# [ASSIGNMENT]
Below is a listing. Copy each line of it that holds the word "includegraphics".

# [SOURCE MATERIAL]
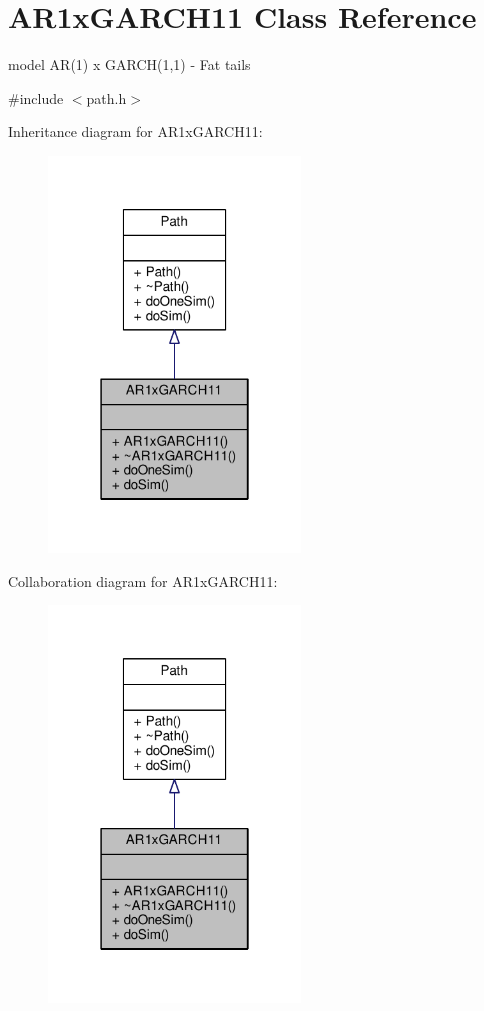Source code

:\hypertarget{classAR1xGARCH11}{}\section{A\+R1x\+G\+A\+R\+C\+H11 Class Reference}
\label{classAR1xGARCH11}


model A\+R(1) x G\+A\+R\+C\+H(1,1) -\/ Fat tails  




{\ttfamily \#include $<$path.\+h$>$}



Inheritance diagram for A\+R1x\+G\+A\+R\+C\+H11\+:
\nopagebreak
\begin{figure}[H]
\begin{center}
\leavevmode
\includegraphics[width=190pt]{classAR1xGARCH11__inherit__graph}
\end{center}
\end{figure}


Collaboration diagram for A\+R1x\+G\+A\+R\+C\+H11\+:
\nopagebreak
\begin{figure}[H]
\begin{center}
\leavevmode
\includegraphics[width=190pt]{classAR1xGARCH11__coll__graph}
\end{center}
\end{figure}
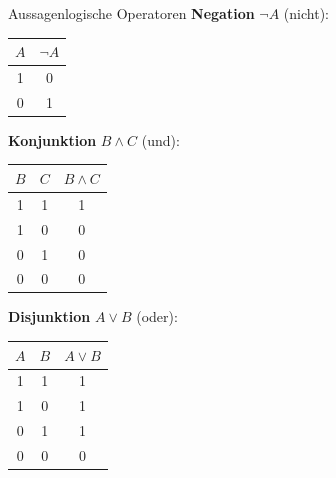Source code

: \documentclass[a4paper, fontsize=7pt]{scrartcl}
\begin{document}
\begin{mainbox}{Aussagenlogische Operatoren}
\textbf{Negation} $\neg A$ (nicht):
\begin{center}
\begin{tabular}{c|c}
$A$ & $\neg A$ \\
\hline
1 & 0 \\
0 & 1
\end{tabular}
\end{center}

\textbf{Konjunktion} $B \land C$ (und):
\begin{center}
\begin{tabular}{cc|c}
$B$ & $C$ & $B \land C$ \\
\hline
1 & 1 & 1 \\
1 & 0 & 0 \\
0 & 1 & 0 \\
0 & 0 & 0
\end{tabular}
\end{center}

\textbf{Disjunktion} $A \lor B$ (oder):
\begin{center}
\begin{tabular}{cc|c}
$A$ & $B$ & $A \lor B$ \\
\hline
1 & 1 & 1 \\
1 & 0 & 1 \\
0 & 1 & 1 \\
0 & 0 & 0
\end{tabular}
\end{center}
\end{mainbox}
\end{document}
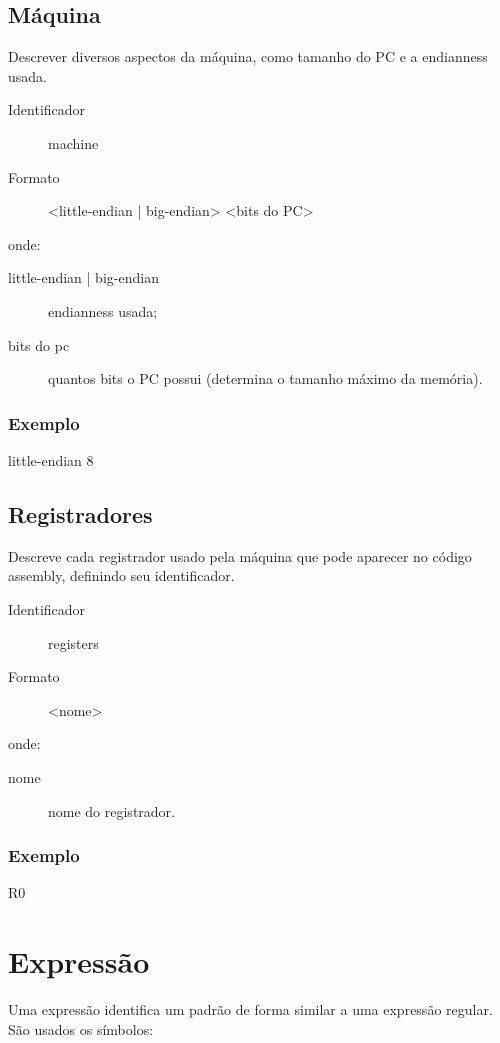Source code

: \documentclass[a4paper,10pt]{article}
\begin{document}
	\subsection{Máquina}
		\label{máquina}
		Descrever diversos aspectos da máquina, como tamanho do PC e a endianness usada.
		\begin{description}
		 \item [Identificador] machine
		 \item [Formato] <little-endian | big-endian> <bits do PC>
		\end{description}
		onde:
		\begin{description}
		 \item [little-endian | big-endian] endianness usada;
		 \item [bits do pc] quantos bits o PC possui (determina o tamanho máximo da memória).
		\end{description}

		\subsubsection{Exemplo}
			little-endian 8
			
	\subsection{Registradores}
		\label{registradores}
		
		Descreve cada registrador usado pela máquina que pode aparecer no código assembly, definindo seu identificador.
		\begin{description}
		 \item [Identificador] registers
		 \item [Formato] <nome>
		\end{description}
		onde:
		\begin{description}
		 \item [nome] nome do registrador.
		\end{description}

		\subsubsection{Exemplo}
			R0
			
\section{Expressão}
\label{expressão}
Uma expressão identifica um padrão de forma similar a uma expressão regular. São usados os símbolos: 
\end{document}
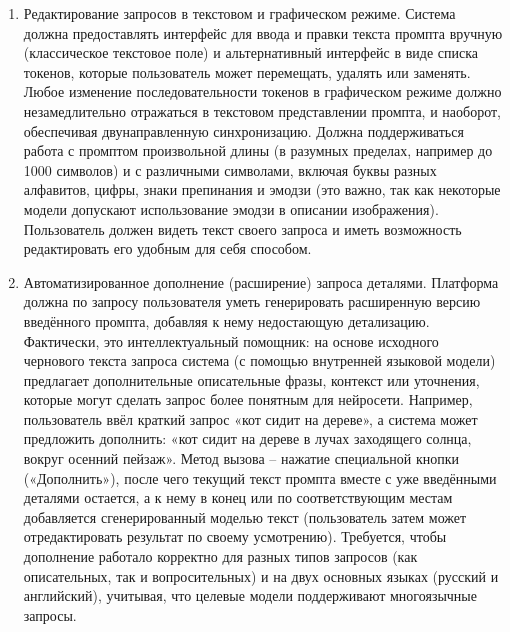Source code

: \begin{enumerate}[label=\arabic*]
    \item Редактирование запросов в текстовом и графическом режиме. Система должна предоставлять интерфейс для ввода и правки текста промпта вручную (классическое текстовое поле) и альтернативный интерфейс в виде списка токенов, которые пользователь может перемещать, удалять или заменять. Любое изменение последовательности токенов в графическом режиме должно незамедлительно отражаться в текстовом представлении промпта, и наоборот, обеспечивая двунаправленную синхронизацию. Должна поддерживаться работа с промптом произвольной длины (в разумных пределах, например до 1000 символов) и с различными символами, включая буквы разных алфавитов, цифры, знаки препинания и эмодзи (это важно, так как некоторые модели допускают использование эмодзи в описании изображения)\cite{fusionbrain:docs}. Пользователь должен видеть текст своего запроса и иметь возможность редактировать его удобным для себя способом.
    \item Автоматизированное дополнение (расширение) запроса деталями. Платформа должна по запросу пользователя уметь генерировать расширенную версию введённого промпта, добавляя к нему недостающую детализацию. Фактически, это интеллектуальный помощник: на основе исходного чернового текста запроса система (с помощью внутренней языковой модели) предлагает дополнительные описательные фразы, контекст или уточнения, которые могут сделать запрос более понятным для нейросети. Например, пользователь ввёл краткий запрос «кот сидит на дереве», а система может предложить дополнить: «кот сидит на дереве в лучах заходящего солнца, вокруг осенний пейзаж». Метод вызова – нажатие специальной кнопки («Дополнить»), после чего текущий текст промпта вместе с уже введёнными деталями остается, а к нему в конец или по соответствующим местам добавляется сгенерированный моделью текст (пользователь затем может отредактировать результат по своему усмотрению). Требуется, чтобы дополнение работало корректно для разных типов запросов (как описательных, так и вопросительных) и на двух основных языках (русский и английский), учитывая, что целевые модели поддерживают многоязычные запросы.

\end{enumerate}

# [THE ANSWER]
\includegraphics[width=190pt]{classAR1xGARCH11__inherit__graph}
\includegraphics[width=190pt]{classAR1xGARCH11__coll__graph}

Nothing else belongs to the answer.